Blogger and Writer: Capturing Stories of God's Grace

March 29, 2018

Stuck Between Friday and Sunday

Have you ever noticed, in the jam-packed lineup of the Holy Week calendar, that there’s no special name for Saturday? We have Palm Sunday in all its hosanna-ed fanfare, Maundy Thursday with its perfume-pouring and betrayal, Good Friday with its heart-rending crucifixion, and of course Easter Sunday in all its glory.

But tucked in between the tragedy and the triumph is that lonely Saturday. A day of silence.

According to the Jewish calendar, it would have been a day of rest. But I can hardly believe it was anything close to restful for Jesus’ followers. Their whole world had been shattered. The One they thought would save them and set them free was in a grave, silent. And God seemed silent too.

What do you do when everything you’ve staked your life on implodes in the span of an afternoon?
How do you keep going when it seems like your hopes have all gone up in flames?
How do you put one foot in front of the other between Friday and Sunday?

***

Almost exactly one year ago, I found myself in a season of Good Fridays. Daniel and I had gotten a scary 20-week ultrasound, and the remainder of the pregnancy loomed before us like a never-ending waiting room. Would our baby be okay? Would I have the fortitude to make it through the next trimester and a half? Spring was emerging all around me, but there was no room in my soul for bonnets and white lilies.

Then on Saturday of holy week, when I was lying in bed, I felt it for the first time—our baby’s kick.

The timing seemed providential somehow.

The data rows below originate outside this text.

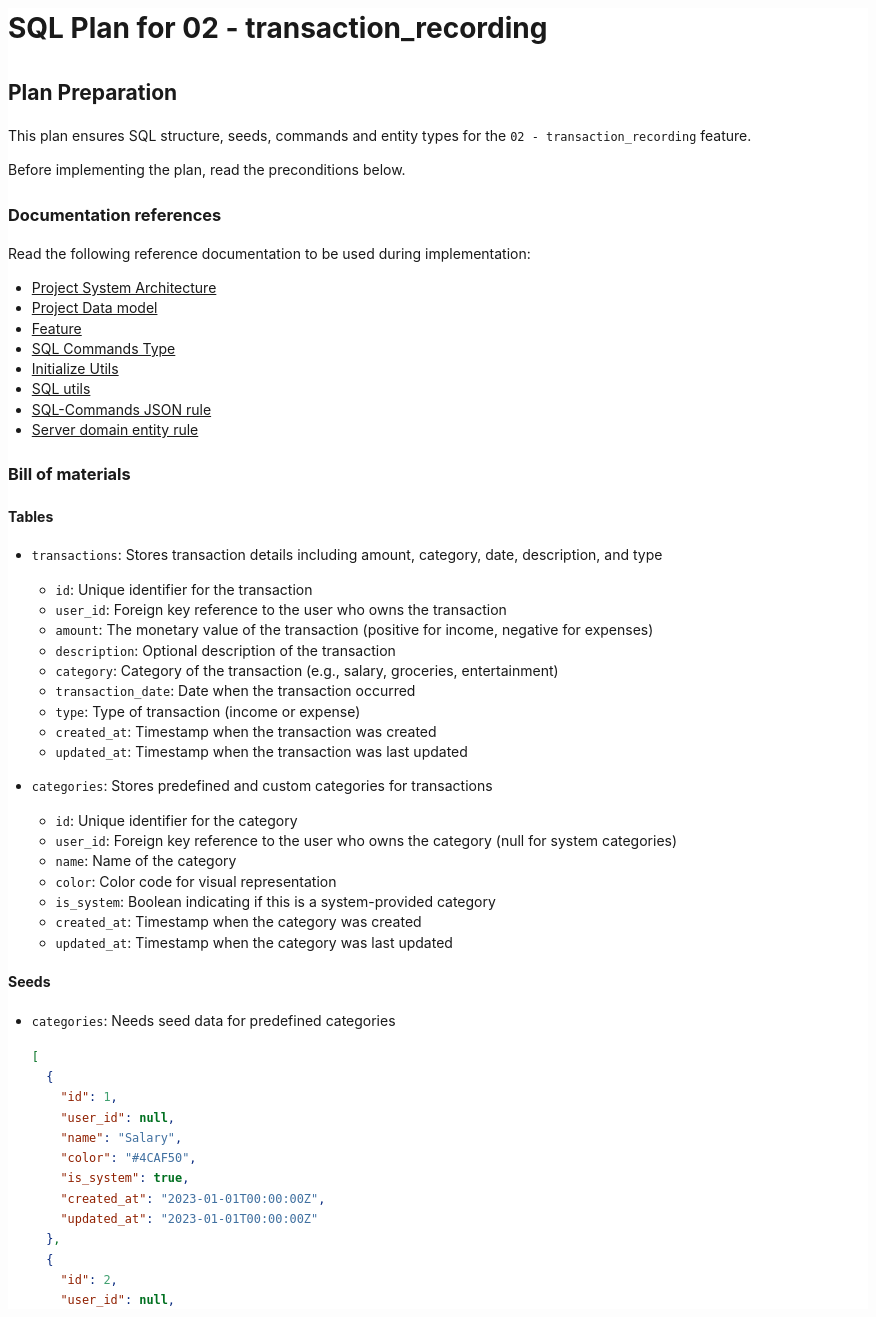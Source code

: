 # SQL Plan for **02 - transaction_recording**

## Plan Preparation

This plan ensures SQL structure, seeds, commands and entity types for the `02 - transaction_recording` feature.

Before implementing the plan, read the preconditions below.

### Documentation references

Read the following reference documentation to be used during implementation:

- [Project System Architecture](/docs/systems.blueprint.md)
- [Project Data model](/docs/data-model.blueprint.md)
- [Feature](/docs/02-transaction_recording/02-transaction_recording.blueprint.md)
- [SQL Commands Type](/src/server/api/shared/sql.type.ts)
- [Initialize Utils](/src/server/api/shared/initialize.utils.ts)
- [SQL utils](/src/server/api/shared/sql.utils.ts)
- [SQL-Commands JSON rule](/.cursor/rules/sql-commands-json.mdc) 
- [Server domain entity rule](/.cursor/rules/server-domain-entity.mdc)

### Bill of materials

#### Tables

- `transactions`: Stores transaction details including amount, category, date, description, and type
  - `id`: Unique identifier for the transaction
  - `user_id`: Foreign key reference to the user who owns the transaction
  - `amount`: The monetary value of the transaction (positive for income, negative for expenses)
  - `description`: Optional description of the transaction
  - `category`: Category of the transaction (e.g., salary, groceries, entertainment)
  - `transaction_date`: Date when the transaction occurred
  - `type`: Type of transaction (income or expense)
  - `created_at`: Timestamp when the transaction was created
  - `updated_at`: Timestamp when the transaction was last updated

- `categories`: Stores predefined and custom categories for transactions
  - `id`: Unique identifier for the category
  - `user_id`: Foreign key reference to the user who owns the category (null for system categories)
  - `name`: Name of the category
  - `color`: Color code for visual representation
  - `is_system`: Boolean indicating if this is a system-provided category
  - `created_at`: Timestamp when the category was created
  - `updated_at`: Timestamp when the category was last updated

#### Seeds

- `categories`: Needs seed data for predefined categories
  ```json
  [
    {
      "id": 1,
      "user_id": null,
      "name": "Salary",
      "color": "#4CAF50",
      "is_system": true,
      "created_at": "2023-01-01T00:00:00Z",
      "updated_at": "2023-01-01T00:00:00Z"
    },
    {
      "id": 2,
      "user_id": null,
  ```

Daniel and I were stuck between the bad news of our own Good Friday and the miracle we believed was coming (whether that miracle was the variety we were hoping for or not). We believed God was going to do something good, but in that silent period of waiting, it was hard to see what Sunday would look like.

Perhaps that’s why that moment felt so sacred. As those tiny feet fluttered just under my ribs, it seemed like a glimpse of resurrection. Our vigil wasn’t over; it wasn’t Easter yet. But in that divine belly-whisper, God was promising that he hadn’t forgotten us, that he hadn’t abandoned us. Even in the waiting. Even in the silence.

That first kick felt like a rogue arrow of hope, coming as it did on that Waiting Saturday. It was a promise of new life, a glimmer of hope that Sunday would come.

Because you know what? Sunday always comes. As dark as your Friday may be, as silent as your Saturday may be, God is at work, preparing a Sunday beyond your wildest imagining.

I don’t know what Saturday you are in right now. Maybe resurrection seems unbearably far away. Maybe it seems like it won’t come at all.

But God is at work, even in the apparent silence.

Father in heaven . . . even when you are silent, you still speak to us, in order to examine us, to try us, and so that the hour of our understanding may be more profound. Oh, in the time of silence, when I remain alone and abandoned because I do not hear your voice, it seems as if the separation must last forever. Father in heaven! It is only a moment of silence in the intimacy of a conversation. Bless then this silence, and let me not forget that you are silent through love, and that you speak through love, so that in your silence and in your word you are still the same Father, and that you guide and instruct even by your silence.
Soren Kierkegaard

If you find yourself stuck in a seemingly never-ending Saturday, take courage and remember: Sunday comes. Sunday always comes.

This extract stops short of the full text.